Articles Posted in Employer Liability

The well-known organic and health-food manufacturer Amy’s Kitchen is based in California but operates a plant here in Oregon. According to a recent article in the Sonoma Press-Democrat the company is being sued “by four former employees who claim the company systematically put workers at risk through overwork and unsafe conditions.”

At first glance this would appear to be a straightforward worker’s comp dispute. According to the newspaper a key allegation in the lawsuit involves injuries allegedly sustained by one plaintiff while handling large and heavy objects in the plant. While the current lawsuit as reported by the Press-Democrat does not seek damages on the basis of third-party liability issues these are worth exploring on a hypothetical level, because they are a potential factor in many workplace deaths and injury cases.
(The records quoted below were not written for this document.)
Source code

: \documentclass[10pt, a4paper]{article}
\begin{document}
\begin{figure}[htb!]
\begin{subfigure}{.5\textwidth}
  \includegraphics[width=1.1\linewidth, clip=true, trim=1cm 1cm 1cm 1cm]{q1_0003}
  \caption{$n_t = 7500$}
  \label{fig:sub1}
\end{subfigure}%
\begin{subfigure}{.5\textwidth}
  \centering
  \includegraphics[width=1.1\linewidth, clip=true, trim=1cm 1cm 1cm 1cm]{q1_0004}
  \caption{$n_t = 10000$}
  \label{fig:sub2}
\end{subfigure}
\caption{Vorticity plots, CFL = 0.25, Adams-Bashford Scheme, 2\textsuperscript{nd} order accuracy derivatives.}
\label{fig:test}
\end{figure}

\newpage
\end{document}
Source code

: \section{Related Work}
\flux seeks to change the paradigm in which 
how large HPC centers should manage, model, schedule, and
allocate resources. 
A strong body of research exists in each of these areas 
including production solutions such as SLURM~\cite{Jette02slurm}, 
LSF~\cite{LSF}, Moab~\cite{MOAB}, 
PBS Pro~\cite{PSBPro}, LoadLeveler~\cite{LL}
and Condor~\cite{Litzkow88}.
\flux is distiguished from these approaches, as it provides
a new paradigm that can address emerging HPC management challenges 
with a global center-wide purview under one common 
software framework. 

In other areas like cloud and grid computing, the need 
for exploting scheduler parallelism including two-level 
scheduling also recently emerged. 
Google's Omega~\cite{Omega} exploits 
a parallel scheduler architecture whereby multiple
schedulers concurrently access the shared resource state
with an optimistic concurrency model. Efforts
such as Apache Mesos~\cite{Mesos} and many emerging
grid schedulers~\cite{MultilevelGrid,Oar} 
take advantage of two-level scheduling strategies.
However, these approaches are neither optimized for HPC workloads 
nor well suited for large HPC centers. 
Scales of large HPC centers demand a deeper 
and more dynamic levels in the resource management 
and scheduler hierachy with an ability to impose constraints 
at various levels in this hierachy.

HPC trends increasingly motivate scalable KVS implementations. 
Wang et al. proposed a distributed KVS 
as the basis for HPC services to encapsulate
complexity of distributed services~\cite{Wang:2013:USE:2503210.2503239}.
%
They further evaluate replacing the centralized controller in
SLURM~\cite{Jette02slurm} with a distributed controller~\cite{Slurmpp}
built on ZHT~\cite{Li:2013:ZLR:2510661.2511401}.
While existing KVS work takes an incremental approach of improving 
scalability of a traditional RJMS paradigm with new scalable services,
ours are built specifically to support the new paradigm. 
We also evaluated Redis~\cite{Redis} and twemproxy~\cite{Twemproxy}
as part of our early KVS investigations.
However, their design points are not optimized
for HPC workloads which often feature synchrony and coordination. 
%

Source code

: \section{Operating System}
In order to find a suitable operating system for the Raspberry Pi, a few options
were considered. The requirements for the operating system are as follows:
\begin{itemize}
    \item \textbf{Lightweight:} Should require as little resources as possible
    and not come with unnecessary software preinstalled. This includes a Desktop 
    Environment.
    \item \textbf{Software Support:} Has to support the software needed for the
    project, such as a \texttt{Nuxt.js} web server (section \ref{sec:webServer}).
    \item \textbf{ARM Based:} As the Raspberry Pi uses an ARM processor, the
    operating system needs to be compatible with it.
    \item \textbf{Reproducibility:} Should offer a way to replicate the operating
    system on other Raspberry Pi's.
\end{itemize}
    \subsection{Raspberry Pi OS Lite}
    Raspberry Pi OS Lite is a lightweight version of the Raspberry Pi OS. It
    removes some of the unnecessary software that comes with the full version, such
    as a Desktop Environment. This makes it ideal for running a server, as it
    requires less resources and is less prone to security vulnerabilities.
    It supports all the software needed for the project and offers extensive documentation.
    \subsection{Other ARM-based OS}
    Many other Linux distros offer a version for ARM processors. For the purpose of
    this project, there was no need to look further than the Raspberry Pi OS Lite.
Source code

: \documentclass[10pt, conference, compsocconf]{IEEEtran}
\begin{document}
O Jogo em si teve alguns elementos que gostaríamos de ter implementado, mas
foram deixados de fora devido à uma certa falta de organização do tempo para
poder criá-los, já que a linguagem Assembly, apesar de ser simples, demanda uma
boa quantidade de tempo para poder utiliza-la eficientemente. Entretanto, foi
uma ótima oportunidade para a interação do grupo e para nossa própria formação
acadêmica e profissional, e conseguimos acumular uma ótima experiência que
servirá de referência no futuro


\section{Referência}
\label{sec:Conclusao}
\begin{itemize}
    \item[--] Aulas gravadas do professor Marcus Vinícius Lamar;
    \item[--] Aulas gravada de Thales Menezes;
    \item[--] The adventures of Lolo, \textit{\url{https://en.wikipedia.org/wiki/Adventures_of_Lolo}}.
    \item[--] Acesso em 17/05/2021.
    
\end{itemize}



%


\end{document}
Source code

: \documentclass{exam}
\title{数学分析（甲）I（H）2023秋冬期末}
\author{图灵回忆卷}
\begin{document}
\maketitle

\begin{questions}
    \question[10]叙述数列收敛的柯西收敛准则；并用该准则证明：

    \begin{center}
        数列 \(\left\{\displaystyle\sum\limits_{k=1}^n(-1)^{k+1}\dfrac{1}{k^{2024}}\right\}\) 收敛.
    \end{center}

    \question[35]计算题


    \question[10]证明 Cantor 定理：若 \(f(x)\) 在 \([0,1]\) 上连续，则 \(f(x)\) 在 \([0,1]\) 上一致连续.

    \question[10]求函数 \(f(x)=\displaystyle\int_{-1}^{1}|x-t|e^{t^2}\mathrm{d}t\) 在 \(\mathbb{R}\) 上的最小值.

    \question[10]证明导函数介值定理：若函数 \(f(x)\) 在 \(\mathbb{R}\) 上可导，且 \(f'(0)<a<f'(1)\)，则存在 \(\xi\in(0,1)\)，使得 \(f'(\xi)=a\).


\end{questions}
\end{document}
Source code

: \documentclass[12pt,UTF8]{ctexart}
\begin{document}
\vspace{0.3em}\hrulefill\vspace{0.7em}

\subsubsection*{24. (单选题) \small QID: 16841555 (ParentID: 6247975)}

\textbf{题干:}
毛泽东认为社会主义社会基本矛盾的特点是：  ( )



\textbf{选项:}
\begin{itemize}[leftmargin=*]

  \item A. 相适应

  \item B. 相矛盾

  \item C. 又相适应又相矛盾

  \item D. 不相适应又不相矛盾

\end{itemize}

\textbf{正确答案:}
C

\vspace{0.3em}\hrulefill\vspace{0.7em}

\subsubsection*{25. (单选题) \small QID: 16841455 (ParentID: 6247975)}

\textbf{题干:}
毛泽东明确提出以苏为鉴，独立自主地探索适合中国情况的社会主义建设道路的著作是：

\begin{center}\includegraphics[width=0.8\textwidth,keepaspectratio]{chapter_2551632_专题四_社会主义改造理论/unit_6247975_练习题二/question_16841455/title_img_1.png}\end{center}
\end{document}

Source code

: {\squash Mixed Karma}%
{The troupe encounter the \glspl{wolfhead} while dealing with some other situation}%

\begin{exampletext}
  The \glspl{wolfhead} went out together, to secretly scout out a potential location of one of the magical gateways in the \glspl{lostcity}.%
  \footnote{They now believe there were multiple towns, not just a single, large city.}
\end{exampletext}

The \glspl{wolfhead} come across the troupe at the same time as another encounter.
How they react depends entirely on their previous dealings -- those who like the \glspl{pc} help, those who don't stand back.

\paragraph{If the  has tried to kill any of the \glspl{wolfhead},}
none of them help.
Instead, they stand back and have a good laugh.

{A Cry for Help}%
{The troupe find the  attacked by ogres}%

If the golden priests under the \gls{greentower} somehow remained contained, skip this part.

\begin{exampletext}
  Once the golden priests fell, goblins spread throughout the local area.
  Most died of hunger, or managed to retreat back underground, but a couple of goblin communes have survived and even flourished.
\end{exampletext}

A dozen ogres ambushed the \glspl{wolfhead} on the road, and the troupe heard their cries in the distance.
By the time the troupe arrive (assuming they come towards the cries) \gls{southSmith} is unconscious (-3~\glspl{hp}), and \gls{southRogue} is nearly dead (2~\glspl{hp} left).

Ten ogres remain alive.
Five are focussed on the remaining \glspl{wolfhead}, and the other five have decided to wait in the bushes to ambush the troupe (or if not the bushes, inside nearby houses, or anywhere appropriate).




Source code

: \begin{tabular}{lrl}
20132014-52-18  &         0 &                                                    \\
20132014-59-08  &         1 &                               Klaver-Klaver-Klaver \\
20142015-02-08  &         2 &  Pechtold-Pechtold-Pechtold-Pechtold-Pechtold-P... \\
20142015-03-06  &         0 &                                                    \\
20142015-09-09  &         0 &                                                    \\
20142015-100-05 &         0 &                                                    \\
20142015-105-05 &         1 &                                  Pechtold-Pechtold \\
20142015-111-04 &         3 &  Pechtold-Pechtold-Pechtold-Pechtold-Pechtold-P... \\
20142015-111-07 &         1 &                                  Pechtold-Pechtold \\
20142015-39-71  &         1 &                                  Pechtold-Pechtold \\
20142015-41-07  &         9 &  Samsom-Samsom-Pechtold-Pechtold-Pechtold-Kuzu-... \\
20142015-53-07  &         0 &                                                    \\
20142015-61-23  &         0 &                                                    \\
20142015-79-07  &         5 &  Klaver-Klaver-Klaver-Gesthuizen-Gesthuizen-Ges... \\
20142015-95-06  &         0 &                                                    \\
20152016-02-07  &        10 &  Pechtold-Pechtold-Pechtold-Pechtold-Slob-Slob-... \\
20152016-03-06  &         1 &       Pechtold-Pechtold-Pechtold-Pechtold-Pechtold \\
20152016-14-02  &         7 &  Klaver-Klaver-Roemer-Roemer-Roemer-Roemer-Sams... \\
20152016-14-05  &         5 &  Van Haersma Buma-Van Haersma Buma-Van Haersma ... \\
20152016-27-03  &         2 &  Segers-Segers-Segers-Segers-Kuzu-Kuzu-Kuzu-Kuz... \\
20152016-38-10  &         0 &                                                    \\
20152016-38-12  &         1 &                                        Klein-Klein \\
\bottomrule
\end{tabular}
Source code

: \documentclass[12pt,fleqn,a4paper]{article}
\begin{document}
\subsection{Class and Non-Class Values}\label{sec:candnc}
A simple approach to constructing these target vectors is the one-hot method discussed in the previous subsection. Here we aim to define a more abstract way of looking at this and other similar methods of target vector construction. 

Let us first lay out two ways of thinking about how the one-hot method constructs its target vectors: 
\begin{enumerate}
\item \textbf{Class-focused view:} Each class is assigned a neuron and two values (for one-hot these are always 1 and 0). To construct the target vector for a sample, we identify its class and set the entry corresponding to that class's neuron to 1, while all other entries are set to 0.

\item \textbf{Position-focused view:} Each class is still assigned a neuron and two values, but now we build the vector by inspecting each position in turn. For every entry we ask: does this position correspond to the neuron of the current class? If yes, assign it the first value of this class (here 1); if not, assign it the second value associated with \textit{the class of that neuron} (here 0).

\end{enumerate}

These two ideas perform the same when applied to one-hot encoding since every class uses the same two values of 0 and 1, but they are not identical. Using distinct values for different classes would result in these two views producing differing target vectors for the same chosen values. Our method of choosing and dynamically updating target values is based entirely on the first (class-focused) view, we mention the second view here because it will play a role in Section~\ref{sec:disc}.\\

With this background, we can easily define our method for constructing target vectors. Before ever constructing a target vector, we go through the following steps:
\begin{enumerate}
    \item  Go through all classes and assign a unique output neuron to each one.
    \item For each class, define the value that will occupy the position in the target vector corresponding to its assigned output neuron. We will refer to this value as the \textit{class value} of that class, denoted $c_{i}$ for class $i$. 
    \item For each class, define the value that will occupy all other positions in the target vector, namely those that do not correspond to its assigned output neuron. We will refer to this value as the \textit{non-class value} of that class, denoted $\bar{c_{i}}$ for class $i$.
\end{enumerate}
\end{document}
The key case when considering this sort of third-party liability in Oregon is Kilminster v Day Management Corp (323 Or. 618) which was decided by the Oregon Supreme court in 1996. In that case the estate of a man who died on the job contended that the employer “deliberately did not provide its workers, including decedent, with legally-required safety equipment.” The court also found that the company did not offer necessary safety training to employees and did not have a proper safety plan in place.

A recent article in The Oregonian outlined the details of a $142,000 fine leveled against a Portland excavating company for a fatal job site accident last May.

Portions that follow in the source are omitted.